WLYN
- Lynn, Massachusetts; United States;
- Broadcast area: Greater Boston
- Frequency: 1360 kHz

Programming
- Format: Oldies; classic hits

Ownership
- Owner: Multicultural Broadcasting; (Multicultural Radio Broadcasting Licensee, LLC);
- Sister stations: WAZN

History
- First air date: December 11, 1947
- Former call signs: WLYN (1947–1977); WNSR (1977–1979);
- Call sign meaning: Lynn, Massachusetts

Technical information
- Licensing authority: FCC
- Facility ID: 53948
- Class: D
- Power: 700 watts daytime; 76 watts nighttime;
- Transmitter coordinates: 42°27′10.35″N 70°58′48.18″W﻿ / ﻿42.4528750°N 70.9800500°W

Links
- Public license information: Public file; LMS;
- Webcast: Listen live

= WLYN =

WLYN (1360 AM) is a brokered time radio station in the Greater Boston area broadcasting oldies and classic hits programming. The station is licensed to Lynn, Massachusetts, and is owned by Multicultural Broadcasting. Its programming is broadcast on 1360 kHz on the AM band.

==History==
WLYN first signed on the air on December 11, 1947, as a daytime-only station. It operated at 500 watts, and the transmitter was located near the Fox Hill Bridge. The opening was covered by the city's two local newspapers, the Lynn Daily Evening Item and the Lynn Telegram-News. The new station's president was A. (Avigdor) M. "Vic" Morgan, a veteran broadcaster who had been involved with mechanical television in TV's formative years; he had been the general manager of the Shortwave & Television Company in Boston in the early 1930s. Among the air-staff were greater Boston radio veterans like Ned French and Raymond Knight. In charge of women's programming as well as public affairs and educational programs was Dorothy Rich; Mrs. Rich was also the radio director at Endicott Junior College in Beverly, Massachusetts.

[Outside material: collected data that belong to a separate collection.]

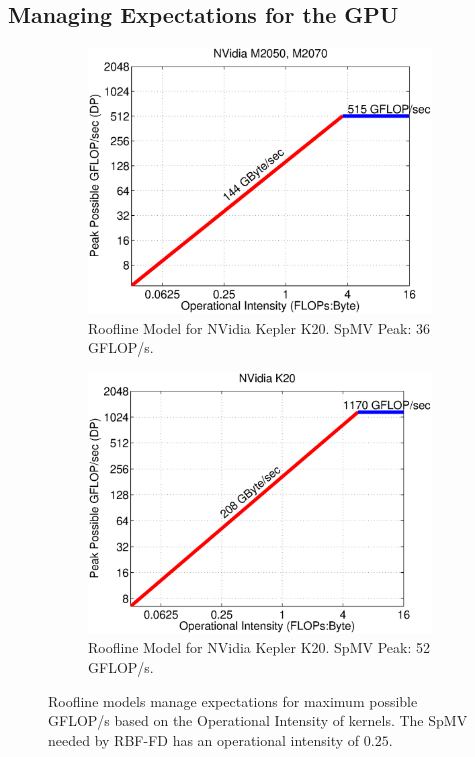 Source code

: \documentclass{report}
\begin{document}
\subsection{Managing Expectations for the GPU}
\begin{figure} 
\begin{subfigure}{0.5\textwidth}
\centering
\includegraphics[width=\textwidth]{../figures/spmv/roofline_m2050_m2070.eps}
\caption{Roofline Model for NVidia Kepler K20. SpMV Peak: 36 GFLOP/s.}
\label{fig:roofline_k20}
\end{subfigure}
\begin{subfigure}{0.5\textwidth}
\centering
\includegraphics[width=\textwidth]{../figures/spmv/roofline_k20.eps}
\caption{Roofline Model for NVidia Kepler K20. SpMV Peak: 52 GFLOP/s.}
\label{fig:roofline_k20}
\end{subfigure}
\caption{Roofline models manage expectations for maximum possible GFLOP/s based on the Operational Intensity of kernels. The SpMV needed by RBF-FD has an operational intensity of $0.25$. }
\end{figure}
\end{document}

The station was sold on March 3, 1950, to Brookline businessman Theodore "Ted" Feinstein. (Feinstein also would own other smaller market stations, including WNBP in Newburyport and WTSA in Brattleboro, Vermont.) For many years, WLYN served the North Shore with local programming, local news, local high school sports, and talk shows that focused on local issues. WLYN played mainly popular music, and in the 1950s and 1960s, it continued to employ well-known announcers who had worked at other greater Boston area stations. They included John "Jack" Chadderton, Hank Forbes, Chris Clausen, talk host Morgan Baker (formerly of WEEI in Boston) and Johnny Towne. Later, WLYN switched to nostalgia and big-band music, hiring well-known veteran broadcasters like Bill Marlowe. For a brief period of time in the mid-1970s, the station also experimented with country music, but this was unsuccessful.

In 1948, WLYN's president A.M. Morgan also put an FM station on the air; WLYN-FM used the 101.7 frequency. For many years, it simulcast WLYN during the day and had its own programming after the AM signed off at sunset. In the early 1970s, responding to an influx of Spanish-speaking immigrants, both WLYN and WLYN-FM began offering an hour of programming in Spanish each Sunday.

By the mid-1970s, WLYN-FM had begun broadcasting Greek and Italian ethnic programming in the midday and late evening hours, with drive times still simulcast with the AM. In 1981, WLYN-FM began broadcasting a nighttime block of "new wave" rock music which eventually became a 24/7 modern rock format in 1982 when the midday ethnic programs were moved to the AM side. In February 1983, WLYN-FM was sold to Stephen Mindich, owner of the Boston Phoenix, and in early April it was on the air under new call letters—WFNX; the new station retained for the most part the modern-rock format that had been launched by the previous owners, and subsequently expanded upon it. (101.7 is now WBWL.)

Since the early 1980s, WLYN has continued to broadcast ethnic programming, and now broadcasts 24 hours a day, with reduced nighttime power. WLYN broadcast in AM Stereo until the end of 2006. In December 2024, all ethnic programming was dropped and WLYN switched to automated oldies and classic hits.